INSTRUCTIONS FOR THE TASK ▸ Show every line of the data below that includes the word "alert".

(Stored data entries)
————————

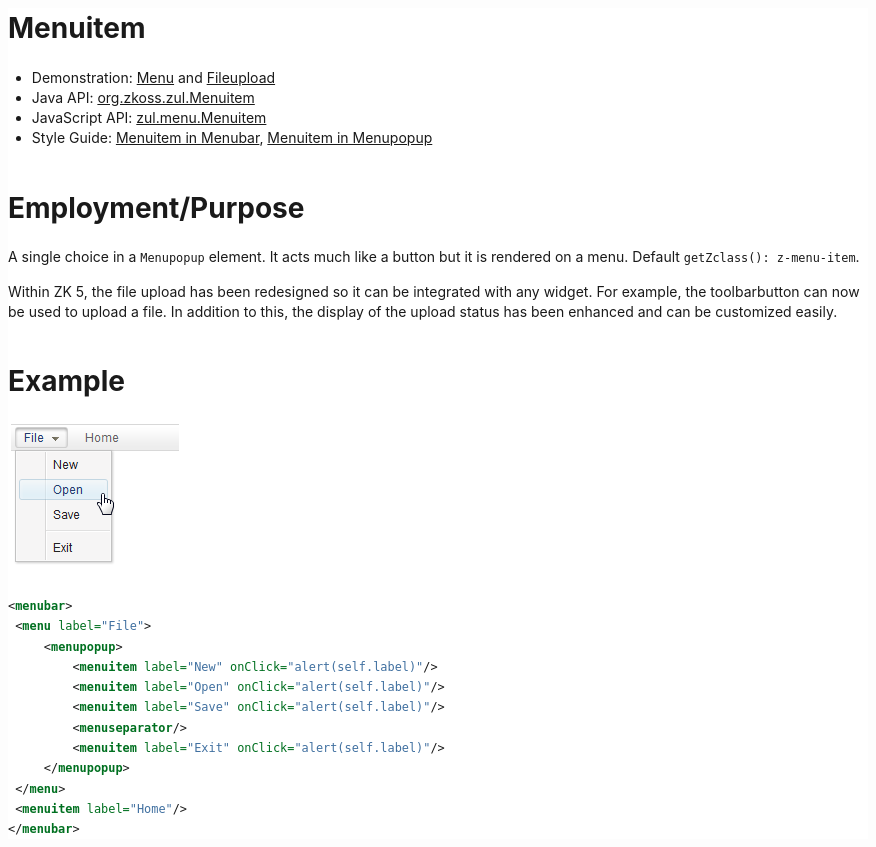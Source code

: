 

# Menuitem

- Demonstration: [Menu](http://www.zkoss.org/zkdemo/menu) and
  [Fileupload](https://www.zkoss.org/wiki/Small_Talks/2009/July/ZK_5:_New_File_Upload#Live_Demo)
- Java API: [org.zkoss.zul.Menuitem](https://www.zkoss.org/javadoc/latest/zk/org/zkoss/zul/Menuitem.html)
- JavaScript API: [zul.menu.Menuitem](https://www.zkoss.org/javadoc/latest/jsdoc/classes/zul.menu.Menuitem.html)
- Style Guide: [ Menuitem in Menubar]({{site.baseurl}}/zk_style_customization_guide/xul_component_specification/menubar/menuitem_in_menubar),
  [ Menuitem in Menupopup]({{site.baseurl}}/zk_style_customization_guide/xul_component_specification/menupopup/menuitem_in_menupopup)

# Employment/Purpose

A single choice in a `Menupopup` element. It acts much like a button but
it is rendered on a menu. Default `getZclass(): z-menu-item`.

Within ZK 5, the file upload has been redesigned so it can be integrated
with any widget. For example, the toolbarbutton can now be used to
upload a file. In addition to this, the display of the upload status has
been enhanced and can be customized easily.

# Example

![](/zk_component_ref/images/ZKComRef_Menuitem.png)

```xml
<menubar>
 <menu label="File">
     <menupopup>
         <menuitem label="New" onClick="alert(self.label)"/>
         <menuitem label="Open" onClick="alert(self.label)"/>
         <menuitem label="Save" onClick="alert(self.label)"/>
         <menuseparator/>
         <menuitem label="Exit" onClick="alert(self.label)"/>
     </menupopup>
 </menu>
 <menuitem label="Home"/>
</menubar>
```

————————

EXERCISE SOLUTION ▸
         <menuitem label="New" onClick="alert(self.label)"/>
         <menuitem label="Open" onClick="alert(self.label)"/>
         <menuitem label="Save" onClick="alert(self.label)"/>
         <menuitem label="Exit" onClick="alert(self.label)"/>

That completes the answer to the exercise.